--- Data supplied Enclosed Below ---

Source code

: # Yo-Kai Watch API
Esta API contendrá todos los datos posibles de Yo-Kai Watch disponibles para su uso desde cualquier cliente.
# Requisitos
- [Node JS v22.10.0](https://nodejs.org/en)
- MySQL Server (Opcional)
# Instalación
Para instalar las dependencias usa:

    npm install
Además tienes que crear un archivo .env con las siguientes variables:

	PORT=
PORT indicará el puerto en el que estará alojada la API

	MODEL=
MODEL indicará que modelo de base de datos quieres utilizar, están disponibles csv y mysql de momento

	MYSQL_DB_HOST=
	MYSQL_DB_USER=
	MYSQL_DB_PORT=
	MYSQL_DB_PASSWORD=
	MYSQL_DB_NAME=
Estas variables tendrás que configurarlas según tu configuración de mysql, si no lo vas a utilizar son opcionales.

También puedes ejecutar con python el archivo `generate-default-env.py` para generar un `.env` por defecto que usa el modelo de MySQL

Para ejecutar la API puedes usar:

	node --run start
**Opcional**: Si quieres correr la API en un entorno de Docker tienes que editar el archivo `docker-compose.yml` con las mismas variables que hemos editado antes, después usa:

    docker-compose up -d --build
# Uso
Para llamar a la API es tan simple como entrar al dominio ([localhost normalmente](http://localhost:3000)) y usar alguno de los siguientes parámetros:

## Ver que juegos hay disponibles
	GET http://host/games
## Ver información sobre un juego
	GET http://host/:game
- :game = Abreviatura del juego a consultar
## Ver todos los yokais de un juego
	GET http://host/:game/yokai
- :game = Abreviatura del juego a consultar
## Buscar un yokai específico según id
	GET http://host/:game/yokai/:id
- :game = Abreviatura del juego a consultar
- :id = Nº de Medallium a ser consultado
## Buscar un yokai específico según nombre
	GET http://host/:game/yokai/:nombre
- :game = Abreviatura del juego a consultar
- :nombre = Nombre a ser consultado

--- End of Enclosed Data supplied ---

- _Task_
Copy all the records exactly so that no character differs from the source.

- _Output of the exercise_
Source code

: # Yo-Kai Watch API
Esta API contendrá todos los datos posibles de Yo-Kai Watch disponibles para su uso desde cualquier cliente.
# Requisitos
- [Node JS v22.10.0](https://nodejs.org/en)
- MySQL Server (Opcional)
# Instalación
Para instalar las dependencias usa:

    npm install
Además tienes que crear un archivo .env con las siguientes variables:

	PORT=
PORT indicará el puerto en el que estará alojada la API

	MODEL=
MODEL indicará que modelo de base de datos quieres utilizar, están disponibles csv y mysql de momento

	MYSQL_DB_HOST=
	MYSQL_DB_USER=
	MYSQL_DB_PORT=
	MYSQL_DB_PASSWORD=
	MYSQL_DB_NAME=
Estas variables tendrás que configurarlas según tu configuración de mysql, si no lo vas a utilizar son opcionales.

También puedes ejecutar con python el archivo `generate-default-env.py` para generar un `.env` por defecto que usa el modelo de MySQL

Para ejecutar la API puedes usar:

	node --run start
**Opcional**: Si quieres correr la API en un entorno de Docker tienes que editar el archivo `docker-compose.yml` con las mismas variables que hemos editado antes, después usa:

    docker-compose up -d --build
# Uso
Para llamar a la API es tan simple como entrar al dominio ([localhost normalmente](http://localhost:3000)) y usar alguno de los siguientes parámetros:

## Ver que juegos hay disponibles
	GET http://host/games
## Ver información sobre un juego
	GET http://host/:game
- :game = Abreviatura del juego a consultar
## Ver todos los yokais de un juego
	GET http://host/:game/yokai
- :game = Abreviatura del juego a consultar
## Buscar un yokai específico según id
	GET http://host/:game/yokai/:id
- :game = Abreviatura del juego a consultar
- :id = Nº de Medallium a ser consultado
## Buscar un yokai específico según nombre
	GET http://host/:game/yokai/:nombre
- :game = Abreviatura del juego a consultar
- :nombre = Nombre a ser consultado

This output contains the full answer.